◆ TASK STATEMENT ◆
Write out the listing below from the line containing "अज्ञोपि द्वादश" to its last line, unaltered, ends included.

◆ SOURCE RECORDS ◆
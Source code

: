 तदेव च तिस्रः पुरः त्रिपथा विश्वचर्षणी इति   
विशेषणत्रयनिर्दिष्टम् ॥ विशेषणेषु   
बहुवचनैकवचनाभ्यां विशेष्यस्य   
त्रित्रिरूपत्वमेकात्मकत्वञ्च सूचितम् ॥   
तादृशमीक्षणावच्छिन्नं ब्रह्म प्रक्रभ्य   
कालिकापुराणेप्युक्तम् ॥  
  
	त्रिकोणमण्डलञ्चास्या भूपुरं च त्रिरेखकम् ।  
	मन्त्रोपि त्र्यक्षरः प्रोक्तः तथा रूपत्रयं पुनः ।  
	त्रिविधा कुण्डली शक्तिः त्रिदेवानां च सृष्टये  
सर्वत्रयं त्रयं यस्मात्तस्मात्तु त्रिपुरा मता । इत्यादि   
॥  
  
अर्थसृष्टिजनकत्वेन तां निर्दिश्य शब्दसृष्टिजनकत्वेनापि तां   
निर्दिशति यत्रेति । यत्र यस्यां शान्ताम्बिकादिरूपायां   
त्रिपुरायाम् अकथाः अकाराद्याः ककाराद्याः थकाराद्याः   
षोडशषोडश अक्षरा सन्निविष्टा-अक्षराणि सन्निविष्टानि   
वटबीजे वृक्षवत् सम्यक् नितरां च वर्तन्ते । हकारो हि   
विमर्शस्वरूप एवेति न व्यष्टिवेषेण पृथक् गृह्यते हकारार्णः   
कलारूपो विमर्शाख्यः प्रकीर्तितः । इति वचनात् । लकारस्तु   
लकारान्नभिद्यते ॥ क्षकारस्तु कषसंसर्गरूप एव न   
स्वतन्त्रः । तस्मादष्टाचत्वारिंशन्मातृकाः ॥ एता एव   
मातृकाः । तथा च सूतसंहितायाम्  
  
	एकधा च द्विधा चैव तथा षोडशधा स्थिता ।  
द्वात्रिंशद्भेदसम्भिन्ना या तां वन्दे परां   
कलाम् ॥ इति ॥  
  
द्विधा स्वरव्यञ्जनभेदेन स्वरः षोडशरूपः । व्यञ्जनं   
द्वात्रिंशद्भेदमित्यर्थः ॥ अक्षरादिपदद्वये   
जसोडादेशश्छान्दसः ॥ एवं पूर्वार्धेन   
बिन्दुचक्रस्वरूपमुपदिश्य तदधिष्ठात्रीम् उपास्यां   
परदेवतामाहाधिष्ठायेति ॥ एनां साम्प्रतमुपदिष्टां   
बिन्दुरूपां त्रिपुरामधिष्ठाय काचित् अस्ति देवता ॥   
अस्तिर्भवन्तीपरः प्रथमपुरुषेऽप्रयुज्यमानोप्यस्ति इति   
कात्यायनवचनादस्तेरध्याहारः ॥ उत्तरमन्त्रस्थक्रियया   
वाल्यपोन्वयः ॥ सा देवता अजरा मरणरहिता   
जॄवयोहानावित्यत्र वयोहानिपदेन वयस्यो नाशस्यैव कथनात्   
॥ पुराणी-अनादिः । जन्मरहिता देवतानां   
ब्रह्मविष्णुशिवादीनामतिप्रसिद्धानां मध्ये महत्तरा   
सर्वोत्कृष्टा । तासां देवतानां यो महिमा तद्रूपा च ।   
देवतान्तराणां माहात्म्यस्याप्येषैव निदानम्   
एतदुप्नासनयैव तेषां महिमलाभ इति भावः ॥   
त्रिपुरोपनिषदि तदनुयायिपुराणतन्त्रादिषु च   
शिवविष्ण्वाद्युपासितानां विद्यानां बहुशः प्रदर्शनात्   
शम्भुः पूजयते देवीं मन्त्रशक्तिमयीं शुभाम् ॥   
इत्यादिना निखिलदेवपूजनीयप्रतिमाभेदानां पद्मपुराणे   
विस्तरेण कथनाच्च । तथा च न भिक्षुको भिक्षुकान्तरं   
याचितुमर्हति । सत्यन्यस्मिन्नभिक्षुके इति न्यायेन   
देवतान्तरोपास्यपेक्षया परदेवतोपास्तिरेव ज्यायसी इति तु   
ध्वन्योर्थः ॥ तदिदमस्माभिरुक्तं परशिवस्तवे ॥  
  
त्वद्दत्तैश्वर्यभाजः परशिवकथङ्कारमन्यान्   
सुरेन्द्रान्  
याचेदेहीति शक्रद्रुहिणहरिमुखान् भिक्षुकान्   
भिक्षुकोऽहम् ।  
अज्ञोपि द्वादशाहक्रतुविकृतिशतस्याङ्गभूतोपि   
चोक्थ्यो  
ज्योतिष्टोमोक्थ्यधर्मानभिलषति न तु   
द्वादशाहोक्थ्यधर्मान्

◆ ANSWER BOX ◆
अज्ञोपि द्वादशाहक्रतुविकृतिशतस्याङ्गभूतोपि   
चोक्थ्यो  
ज्योतिष्टोमोक्थ्यधर्मानभिलषति न तु   
द्वादशाहोक्थ्यधर्मान्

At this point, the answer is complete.